Our multitude of perspectives share these grounds. Individuals will negotiate how their different struggles coexist in a general state of struggling where a shared coalitional sense of love sustains us in making the lace, making shared space. Here, I refer to Audre Lorde’s “love” - a social erotics that energizes us “to pursue genuine change within our world, rather than merely settling for a shift of characters in the same weary drama”. My goal then for this performance is for participants to explore: how do we, as individuals tethered to our different pasts, interweave to embellish our presence by making grounds? And from there, how do we move to move forward?
Statement of Positionality
I am a Chinese person who is currently (2024) living in the United States. I left China 10 years ago when I realized that my government was actively rewriting the past to legitimize their governance into the future. Meanwhile, grassroots historians and documentarians – some in China, some in exile – never ceased their efforts to archive and fabulate alternative versions of historical narratives. Facing versions of highly politicized and contested histories to which my body belongs, elsewhere, I feel the weight and complexities of the past but am not sure where I am, or how to move forward. Nonetheless, within my field of vision, presence is where I am and forward is the only way to move.
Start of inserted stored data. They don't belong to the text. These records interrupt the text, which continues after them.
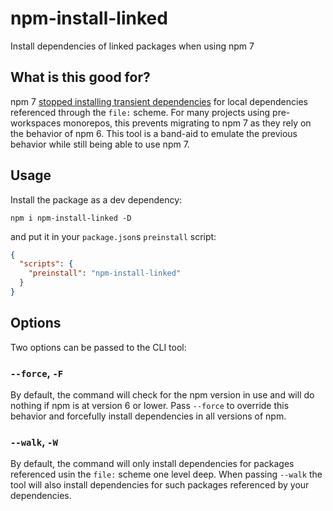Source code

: # npm-install-linked
Install dependencies of linked packages when using npm 7

## What is this good for?

npm 7 [stopped installing transient dependencies][issue] for local dependencies referenced through the `file:` scheme.
For many projects using pre-workspaces monorepos, this prevents migrating to npm 7 as they rely on the behavior of npm 6.
This tool is a band-aid to emulate the previous behavior while still being able to use npm 7.

[issue]: https://github.com/npm/cli/issues/2339

## Usage

Install the package as a dev dependency:

```
npm i npm-install-linked -D
```

and put it in your `package.json`s `preinstall` script:

```json
{
  "scripts": {
    "preinstall": "npm-install-linked"
  }
}
```

## Options

Two options can be passed to the CLI tool:

### `--force`, `-F`

By default, the command will check for the npm version in use and will do nothing if npm is at version 6 or lower.
Pass `--force` to override this behavior and forcefully install dependencies in all versions of npm.

### `--walk`, `-W`

By default, the command will only install dependencies for packages referenced usin the `file:` scheme one level deep.
When passing `--walk` the tool will also install dependencies for such packages referenced by your dependencies.

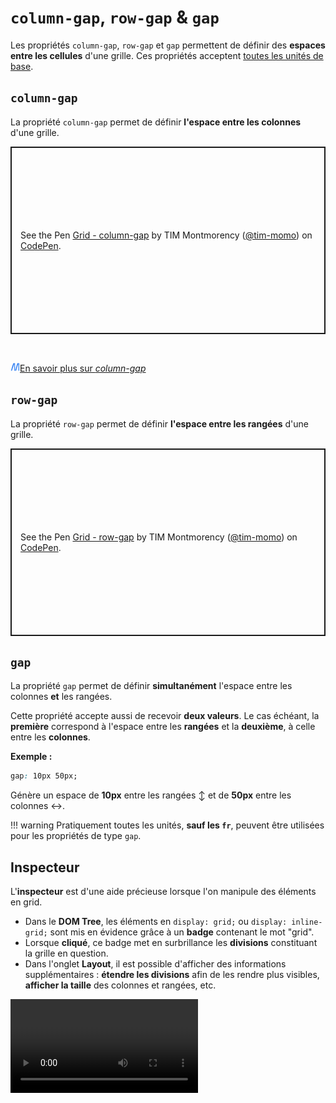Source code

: # `column-gap`, `row-gap` & `gap`

Les propriétés `column-gap`, `row-gap` et `gap` permettent de définir des **espaces entre les cellules** d'une grille. Ces propriétés acceptent [toutes les unités de base](https://tim-montmorency.com/timdoc/582-518MO/css/unites/).



## `column-gap`

La propriété `column-gap` permet de définir **l'espace entre les
colonnes** d'une grille.

<p class="codepen" data-height="300" data-default-tab="html,result" data-slug-hash="eYbRjKw" data-pen-title="Grid - column-gap" data-user="tim-momo" style="height: 300px; box-sizing: border-box; display: flex; align-items: center; justify-content: center; border: 2px solid; margin: 1em 0; padding: 1em;">
  <span>See the Pen <a href="https://codepen.io/tim-momo/pen/eYbRjKw">
  Grid - column-gap</a> by TIM Montmorency (<a href="https://codepen.io/tim-momo">@tim-momo</a>)
  on <a href="https://codepen.io">CodePen</a>.</span>
</p>

<br>

<a href="https://developer.mozilla.org/fr/docs/Web/CSS/column-gap" class="md-button "><img src="../../assets/mdn.svg" style="width: 15px; height: auto;">En savoir plus sur *column-gap*</a> <br>


## `row-gap`

La propriété `row-gap` permet de définir **l'espace entre les rangées**
d'une grille.

<p class="codepen" data-height="300" data-default-tab="html,result" data-slug-hash="mdawjjM" data-pen-title="Grid - row-gap" data-user="tim-momo" style="height: 300px; box-sizing: border-box; display: flex; align-items: center; justify-content: center; border: 2px solid; margin: 1em 0; padding: 1em;">
  <span>See the Pen <a href="https://codepen.io/tim-momo/pen/mdawjjM">
  Grid - row-gap</a> by TIM Montmorency (<a href="https://codepen.io/tim-momo">@tim-momo</a>)
  on <a href="https://codepen.io">CodePen</a>.</span>
</p>

## `gap`

La propriété `gap` permet de définir **simultanément** l'espace entre
les colonnes **et** les rangées.

Cette propriété accepte aussi de recevoir **deux valeurs**. Le cas
échéant, la **première** correspond à l'espace entre les **rangées** et
la **deuxième**, à celle entre les **colonnes**.

**Exemple :**

``` css
gap: 10px 50px;
```

Génère un espace de **10px** entre les rangées ↕️ et de **50px** entre
les colonnes ↔️.

!!! warning
    Pratiquement toutes les unités, **sauf les `fr`**, peuvent être utilisées pour les propriétés de type `gap`.


## Inspecteur

L'**inspecteur** est d'une aide précieuse lorsque l'on manipule des
éléments en grid.

- Dans le **DOM Tree**, les éléments en `display: grid;` ou `display: inline-grid;` sont mis en évidence grâce à un **badge** contenant le mot "grid".
- Lorsque **cliqué**, ce badge met en surbrillance les **divisions** constituant la grille en question.
- Dans l'onglet **Layout**, il est possible d'afficher des informations supplémentaires : **étendre les divisions** afin de les rendre plus visibles, **afficher la taille** des colonnes et rangées, etc.

![](../assets/grid-inspector-layout.mp4)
My collaborator on this project is Layla Klinger. Layla has been living in Brooklyn since 2019 to pursue an MFA at The New School. Since graduating, they’ve been teaching textile and fashion studio practices. Layla has been active in the radical left in Israel/Palestine since they were 16, mainly involved in feminist, queer and anti-occupation organizing. Since migrating to the US, they have been fortunate to be a part of a New York-based network of critical textile makers and educators. Layla is part of a larger movement of Jewish, anti-zionist Israelis (many of them queer), and has recently helped found Shoresh: anti-Zionist Israelis in the US, a movement devoted to equality, healing, and reparations in Palestine/Israel.